Si la confusión es demasiada, hay que mirar los ojos de cada
uno. El ojo empecinado del toro. El ojo muerto del torero. El ojo espantado del
caballo.
Pero no importa. Lo que importa es la confusión de la muerte que, esa sí, está por igual en el toro, el torero y el caballo.
Algo ha andado mal en la liza. Los picadores con sus puyas
no han medido bien la bravura del toro. O el matador calculó mal
la cornada. O el animal amagó por derecha y acometió por izquierda. O no estaba
débil, suficientemente desangrado por los arpones de las banderillas.
Lo cierto es que el toro-muerte ha embestido, está
embistiendo.
Picasso (1881/1973) era un mocoso de ocho años cuando pintó
su primer óleo sobre la tapa de una caja de puros: El picador amarillo. Después hubo decenas de representaciones taurinas. Casi
siempre hubo un toro negro y un caballo blanco. Hay quien dice que uno es el
principio masculino y el otro el femenino.

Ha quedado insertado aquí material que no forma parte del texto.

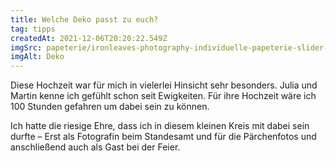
 ```yaml
---
title: Welche Deko passt zu euch?
tag: tipps
createdAt: 2021-12-06T20:20:22.549Z
imgSrc: papeterie/ironleaves-photography-individuelle-papeterie-slider-dankeskarte-tamara-timon.jpg
imgAlt: Deko
---
```

Diese Hochzeit war für mich in vielerlei Hinsicht sehr besonders. Julia und Martin kenne ich gefühlt schon seit Ewigkeiten. Für ihre Hochzeit wäre ich 100 Stunden gefahren um dabei sein zu können.
<!--more-->
Ich hatte die riesige Ehre, dass ich in diesem kleinen Kreis mit dabei sein durfte – Erst als Fotografin beim Standesamt und für die Pärchenfotos und anschließend auch als Gast bei der Feier.
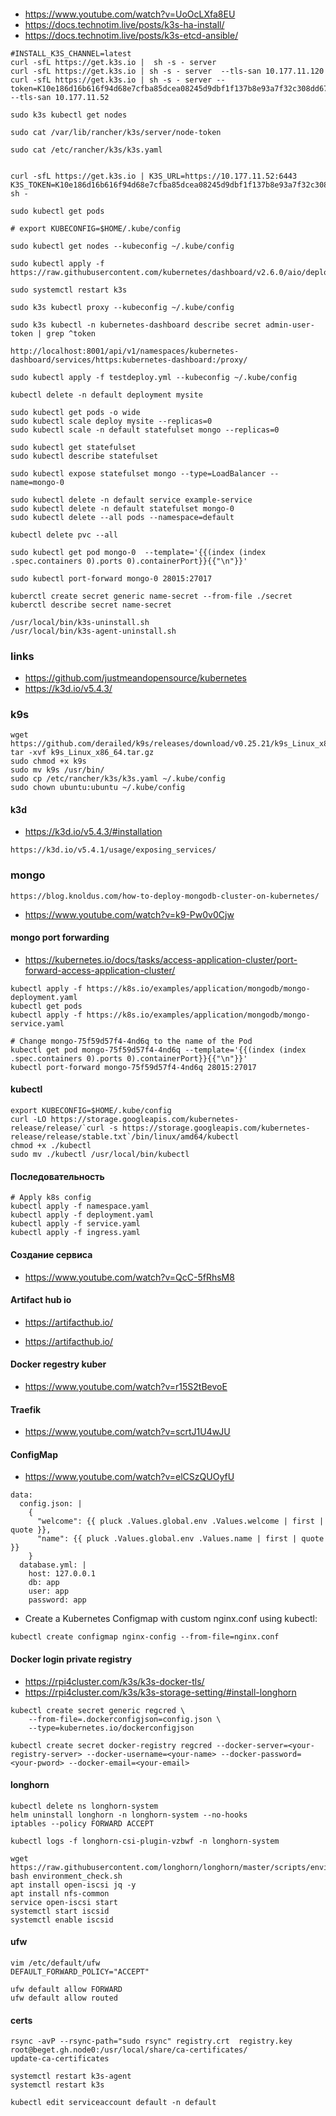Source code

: ####

- https://www.youtube.com/watch?v=UoOcLXfa8EU
- https://docs.technotim.live/posts/k3s-ha-install/
- https://docs.technotim.live/posts/k3s-etcd-ansible/

```
#INSTALL_K3S_CHANNEL=latest
curl -sfL https://get.k3s.io |  sh -s - server
curl -sfL https://get.k3s.io | sh -s - server  --tls-san 10.177.11.120
curl -sfL https://get.k3s.io | sh -s - server --token=K10e186d16b616f94d68e7cfba85dcea08245d9dbf1f137b8e93a7f32c308dd67d1::server:5aaf14014a7cc4bbb1e2de26001a1c17 --tls-san 10.177.11.52

sudo k3s kubectl get nodes

sudo cat /var/lib/rancher/k3s/server/node-token

sudo cat /etc/rancher/k3s/k3s.yaml


curl -sfL https://get.k3s.io | K3S_URL=https://10.177.11.52:6443 K3S_TOKEN=K10e186d16b616f94d68e7cfba85dcea08245d9dbf1f137b8e93a7f32c308dd67d1::server:5aaf14014a7cc4bbb1e2de26001a1c17 sh -

sudo kubectl get pods

# export KUBECONFIG=$HOME/.kube/config

sudo kubectl get nodes --kubeconfig ~/.kube/config

sudo kubectl apply -f https://raw.githubusercontent.com/kubernetes/dashboard/v2.6.0/aio/deploy/recommended.yaml

sudo systemctl restart k3s

sudo k3s kubectl proxy --kubeconfig ~/.kube/config

sudo k3s kubectl -n kubernetes-dashboard describe secret admin-user-token | grep ^token

http://localhost:8001/api/v1/namespaces/kubernetes-dashboard/services/https:kubernetes-dashboard:/proxy/

sudo kubectl apply -f testdeploy.yml --kubeconfig ~/.kube/config

kubectl delete -n default deployment mysite

sudo kubectl get pods -o wide
sudo kubectl scale deploy mysite --replicas=0
sudo kubectl scale -n default statefulset mongo --replicas=0

sudo kubectl get statefulset
sudo kubectl describe statefulset

sudo kubectl expose statefulset mongo --type=LoadBalancer --name=mongo-0

sudo kubectl delete -n default service example-service
sudo kubectl delete -n default statefulset mongo-0
sudo kubectl delete --all pods --namespace=default

kubectl delete pvc --all

sudo kubectl get pod mongo-0  --template='{{(index (index .spec.containers 0).ports 0).containerPort}}{{"\n"}}'

sudo kubectl port-forward mongo-0 28015:27017

kuberctl create secret generic name-secret --from-file ./secret
kuberctl describe secret name-secret

/usr/local/bin/k3s-uninstall.sh
/usr/local/bin/k3s-agent-uninstall.sh
```

### links

- https://github.com/justmeandopensource/kubernetes
- https://k3d.io/v5.4.3/

### k9s

```
wget https://github.com/derailed/k9s/releases/download/v0.25.21/k9s_Linux_x86_64.tar.gz
tar -xvf k9s_Linux_x86_64.tar.gz
sudo chmod +x k9s
sudo mv k9s /usr/bin/
sudo cp /etc/rancher/k3s/k3s.yaml ~/.kube/config
sudo chown ubuntu:ubuntu ~/.kube/config
```

#### k3d

- https://k3d.io/v5.4.3/#installation

```
https://k3d.io/v5.4.1/usage/exposing_services/
```

### mongo

```
https://blog.knoldus.com/how-to-deploy-mongodb-cluster-on-kubernetes/
```
- https://www.youtube.com/watch?v=k9-Pw0v0Cjw

#### mongo port forwarding

- https://kubernetes.io/docs/tasks/access-application-cluster/port-forward-access-application-cluster/

```
kubectl apply -f https://k8s.io/examples/application/mongodb/mongo-deployment.yaml
kubectl get pods
kubectl apply -f https://k8s.io/examples/application/mongodb/mongo-service.yaml

# Change mongo-75f59d57f4-4nd6q to the name of the Pod
kubectl get pod mongo-75f59d57f4-4nd6q --template='{{(index (index .spec.containers 0).ports 0).containerPort}}{{"\n"}}'
kubectl port-forward mongo-75f59d57f4-4nd6q 28015:27017
```

#### kubectl

```
export KUBECONFIG=$HOME/.kube/config
curl -LO https://storage.googleapis.com/kubernetes-release/release/`curl -s https://storage.googleapis.com/kubernetes-release/release/stable.txt`/bin/linux/amd64/kubectl
chmod +x ./kubectl
sudo mv ./kubectl /usr/local/bin/kubectl
```

#### Последовательность

```
# Apply k8s config
kubectl apply -f namespace.yaml
kubectl apply -f deployment.yaml
kubectl apply -f service.yaml
kubectl apply -f ingress.yaml
```

####  Создание сервиса

- https://www.youtube.com/watch?v=QcC-5fRhsM8

#### Artifact hub io

- https://artifacthub.io/

- https://artifacthub.io/

#### Docker regestry kuber

- https://www.youtube.com/watch?v=r15S2tBevoE

#### Traefik

- https://www.youtube.com/watch?v=scrtJ1U4wJU


#### ConfigMap

- https://www.youtube.com/watch?v=elCSzQUOyfU

```
data:
  config.json: |
    {
      "welcome": {{ pluck .Values.global.env .Values.welcome | first | quote }},
      "name": {{ pluck .Values.global.env .Values.name | first | quote }}
    }
  database.yml: |
    host: 127.0.0.1
    db: app
    user: app
    password: app
```

- Create a Kubernetes Configmap with custom nginx.conf using kubectl:

```
kubectl create configmap nginx-config --from-file=nginx.conf
```

#### Docker login private registry

- https://rpi4cluster.com/k3s/k3s-docker-tls/
- https://rpi4cluster.com/k3s/k3s-storage-setting/#install-longhorn

```
kubectl create secret generic regcred \
    --from-file=.dockerconfigjson=config.json \
    --type=kubernetes.io/dockerconfigjson

kubectl create secret docker-registry regcred --docker-server=<your-registry-server> --docker-username=<your-name> --docker-password=<your-pword> --docker-email=<your-email>
```

#### longhorn

```
kubectl delete ns longhorn-system
helm uninstall longhorn -n longhorn-system --no-hooks
iptables --policy FORWARD ACCEPT

kubectl logs -f longhorn-csi-plugin-vzbwf -n longhorn-system
```
```
wget https://raw.githubusercontent.com/longhorn/longhorn/master/scripts/environment_check.sh
bash environment_check.sh
apt install open-iscsi jq -y
apt install nfs-common
service open-iscsi start
systemctl start iscsid
systemctl enable iscsid
```

#### ufw 


```
vim /etc/default/ufw
DEFAULT_FORWARD_POLICY="ACCEPT"
```

```
ufw default allow FORWARD
ufw default allow routed
```

#### certs

```
rsync -avP --rsync-path="sudo rsync" registry.crt  registry.key root@beget.gh.node0:/usr/local/share/ca-certificates/
update-ca-certificates

systemctl restart k3s-agent
systemctl restart k3s
```

```
kubectl edit serviceaccount default -n default
```
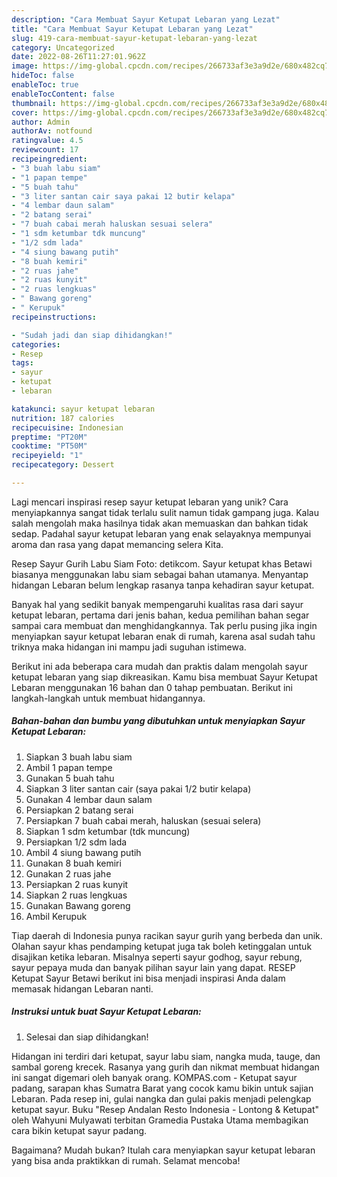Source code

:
 ```yaml
---
description: "Cara Membuat Sayur Ketupat Lebaran yang Lezat"
title: "Cara Membuat Sayur Ketupat Lebaran yang Lezat"
slug: 419-cara-membuat-sayur-ketupat-lebaran-yang-lezat
category: Uncategorized
date: 2022-08-26T11:27:01.962Z
image: https://img-global.cpcdn.com/recipes/266733af3e3a9d2e/680x482cq70/sayur-ketupat-lebaran-foto-resep-utama.jpg
hideToc: false
enableToc: true
enableTocContent: false
thumbnail: https://img-global.cpcdn.com/recipes/266733af3e3a9d2e/680x482cq70/sayur-ketupat-lebaran-foto-resep-utama.jpg
cover: https://img-global.cpcdn.com/recipes/266733af3e3a9d2e/680x482cq70/sayur-ketupat-lebaran-foto-resep-utama.jpg
author: Admin
authorAv: notfound
ratingvalue: 4.5
reviewcount: 17
recipeingredient:
- "3 buah labu siam"
- "1 papan tempe"
- "5 buah tahu"
- "3 liter santan cair saya pakai 12 butir kelapa"
- "4 lembar daun salam"
- "2 batang serai"
- "7 buah cabai merah haluskan sesuai selera"
- "1 sdm ketumbar tdk muncung"
- "1/2 sdm lada"
- "4 siung bawang putih"
- "8 buah kemiri"
- "2 ruas jahe"
- "2 ruas kunyit"
- "2 ruas lengkuas"
- " Bawang goreng"
- " Kerupuk"
recipeinstructions:

- "Sudah jadi dan siap dihidangkan!"
categories:
- Resep
tags:
- sayur
- ketupat
- lebaran

katakunci: sayur ketupat lebaran 
nutrition: 187 calories
recipecuisine: Indonesian
preptime: "PT20M"
cooktime: "PT50M"
recipeyield: "1"
recipecategory: Dessert

---
```





Lagi mencari inspirasi resep sayur ketupat lebaran yang unik? Cara menyiapkannya sangat tidak terlalu sulit namun tidak gampang juga. Kalau salah mengolah maka hasilnya tidak akan memuaskan dan bahkan tidak sedap. Padahal sayur ketupat lebaran yang enak selayaknya mempunyai aroma dan rasa yang dapat memancing selera Kita.





Resep Sayur Gurih Labu Siam Foto: detikcom. Sayur ketupat khas Betawi biasanya menggunakan labu siam sebagai bahan utamanya. Menyantap hidangan Lebaran belum lengkap rasanya tanpa kehadiran sayur ketupat.

Banyak hal yang sedikit banyak mempengaruhi kualitas rasa dari sayur ketupat lebaran, pertama dari jenis bahan, kedua pemilihan bahan segar sampai cara membuat dan menghidangkannya. Tak perlu pusing jika ingin menyiapkan sayur ketupat lebaran enak di rumah, karena asal sudah tahu triknya maka hidangan ini mampu jadi suguhan istimewa.






Berikut ini ada beberapa cara mudah dan praktis dalam mengolah sayur ketupat lebaran yang siap dikreasikan. Kamu bisa membuat Sayur Ketupat Lebaran menggunakan 16 bahan dan 0 tahap pembuatan. Berikut ini langkah-langkah untuk membuat hidangannya.

<!--inarticleads1-->

##### Bahan-bahan dan bumbu yang dibutuhkan untuk menyiapkan Sayur Ketupat Lebaran:

1. Siapkan 3 buah labu siam
1. Ambil 1 papan tempe
1. Gunakan 5 buah tahu
1. Siapkan 3 liter santan cair (saya pakai 1/2 butir kelapa)
1. Gunakan 4 lembar daun salam
1. Persiapkan 2 batang serai
1. Persiapkan 7 buah cabai merah, haluskan (sesuai selera)
1. Siapkan 1 sdm ketumbar (tdk muncung)
1. Persiapkan 1/2 sdm lada
1. Ambil 4 siung bawang putih
1. Gunakan 8 buah kemiri
1. Gunakan 2 ruas jahe
1. Persiapkan 2 ruas kunyit
1. Siapkan 2 ruas lengkuas
1. Gunakan  Bawang goreng
1. Ambil  Kerupuk


Tiap daerah di Indonesia punya racikan sayur gurih yang berbeda dan unik. Olahan sayur khas pendamping ketupat juga tak boleh ketinggalan untuk disajikan ketika lebaran. Misalnya seperti sayur godhog, sayur rebung, sayur pepaya muda dan banyak pilihan sayur lain yang dapat. RESEP Ketupat Sayur Betawi berikut ini bisa menjadi inspirasi Anda dalam memasak hidangan Lebaran nanti. 

<!--inarticleads2-->

##### Instruksi untuk buat Sayur Ketupat Lebaran:


1. Selesai dan siap dihidangkan!

Hidangan ini terdiri dari ketupat, sayur labu siam, nangka muda, tauge, dan sambal goreng krecek. Rasanya yang gurih dan nikmat membuat hidangan ini sangat digemari oleh banyak orang. KOMPAS.com - Ketupat sayur padang, sarapan khas Sumatra Barat yang cocok kamu bikin untuk sajian Lebaran. Pada resep ini, gulai nangka dan gulai pakis menjadi pelengkap ketupat sayur. Buku &#34;Resep Andalan Resto Indonesia - Lontong &amp; Ketupat&#34; oleh Wahyuni Mulyawati terbitan Gramedia Pustaka Utama membagikan cara bikin ketupat sayur padang. 

Bagaimana? Mudah bukan? Itulah cara menyiapkan sayur ketupat lebaran yang bisa anda praktikkan di rumah. Selamat mencoba!
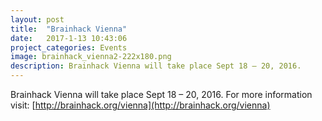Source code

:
 ```yaml
---
layout: post
title:  "Brainhack Vienna"
date:   2017-1-13 10:43:06
project_categories: Events
image: brainhack_vienna2-222x180.png
description: Brainhack Vienna will take place Sept 18 – 20, 2016.
---
```


Brainhack Vienna will take place Sept 18 – 20, 2016. For more information visit: [http://brainhack.org/vienna](http://brainhack.org/vienna)
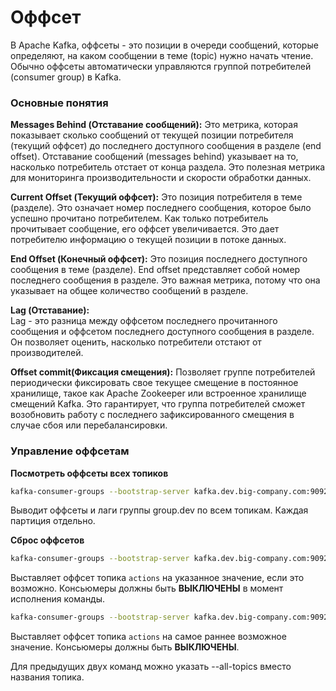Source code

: # Оффсет
В Apache Kafka, оффсеты - это позиции в очереди сообщений, которые определяют, на каком сообщении в теме (topic) нужно начать чтение.  
Обычно оффсеты автоматически управляются группой потребителей (consumer group) в Kafka.

### Основные понятия 
**Messages Behind (Отставание сообщений):**
Это метрика, которая показывает сколько сообщений от текущей позиции потребителя (текущий оффсет) до последнего доступного сообщения в разделе (end offset). Отставание сообщений (messages behind) указывает на то, насколько потребитель отстает от конца раздела. Это полезная метрика для мониторинга производительности и скорости обработки данных.

**Current Offset (Текущий оффсет):**
Это позиция потребителя в теме (разделе). Это означает номер последнего сообщения, которое было успешно прочитано потребителем. Как только потребитель прочитывает сообщение, его оффсет увеличивается. Это дает потребителю информацию о текущей позиции в потоке данных.

**End Offset (Конечный оффсет):**
Это позиция последнего доступного сообщения в теме (разделе). End offset представляет собой номер последнего сообщения в разделе. Это важная метрика, потому что она указывает на общее количество сообщений в разделе.

**Lag (Отставание):**  
Lag - это разница между оффсетом последнего прочитанного сообщения и оффсетом последнего доступного сообщения в разделе. Он позволяет оценить, насколько потребители отстают от производителей.

**Offset commit(Фиксация смещения):**
Позволяет группе потребителей периодически фиксировать свое текущее смещение в постоянное хранилище, такое как Apache Zookeeper или встроенное хранилище смещений Kafka.
Это гарантирует, что группа потребителей сможет возобновить работу с последнего зафиксированного смещения в случае сбоя или перебалансировки. 

### Управление оффсетам

**Посмотреть оффсеты всех топиков**
```bash
kafka-consumer-groups --bootstrap-server kafka.dev.big-company.com:9092 --describe --group group.dev
```
Выводит оффсеты и лаги группы group.dev по всем топикам. Каждая партиция отдельно.

**Сброс оффсетов**
```bash
kafka-consumer-groups --bootstrap-server kafka.dev.big-company.com:9092 --reset-offsets --to-offset 340000 --group group.dev --topic actions --execute
```
Выставляет оффсет топика ```actions``` на указанное значение, если это возможно. Консьюмеры должны быть **ВЫКЛЮЧЕНЫ** в момент исполнения команды.
```bash
kafka-consumer-groups --bootstrap-server kafka.dev.big-company.com:9092 --reset-offsets --to-latest --group group.dev — topic actions --execute
```
Выставляет оффсет топика ```actions``` на самое раннее возможное значение. Консьюмеры должны быть **ВЫКЛЮЧЕНЫ**.

Для предыдущих двух команд можно указать --all-topics вместо названия топика.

La violencia del que seduce y el sometimiento
consentido del que es seducido.
Es como la suerte de varas, dicen. El picador coloca al
caballo de modo que sea embestido por el toro. (El caballo en la realidad está vendado, vendado
como el destino en ese ruedo asesino.) El toro embiste y recibe entre la
nuca y el lomo la vara sangradora.
El caballo que se ofrece (en realidad, es ofrecido por el
picador) para la embestida. Y el toro que embiste. Erotismo, sacrificio y
muerte, diría Georges Bataille.
En los 30, Picasso realizó una serie de grabados donde transcribió
su relación física con su jovencísima (tenía diecisiete años) amante y modelo, Marie-Thérèse
Walter. Son batallas de amor, vehementes. En una de ellas, Violación IV, un hombre todo músculos embiste a una mujer, la cubre
con su propio cuerpo, la penetra ferozmente. Ella, debajo, tiene el cuello
doblado y grita. Como el caballo blanco.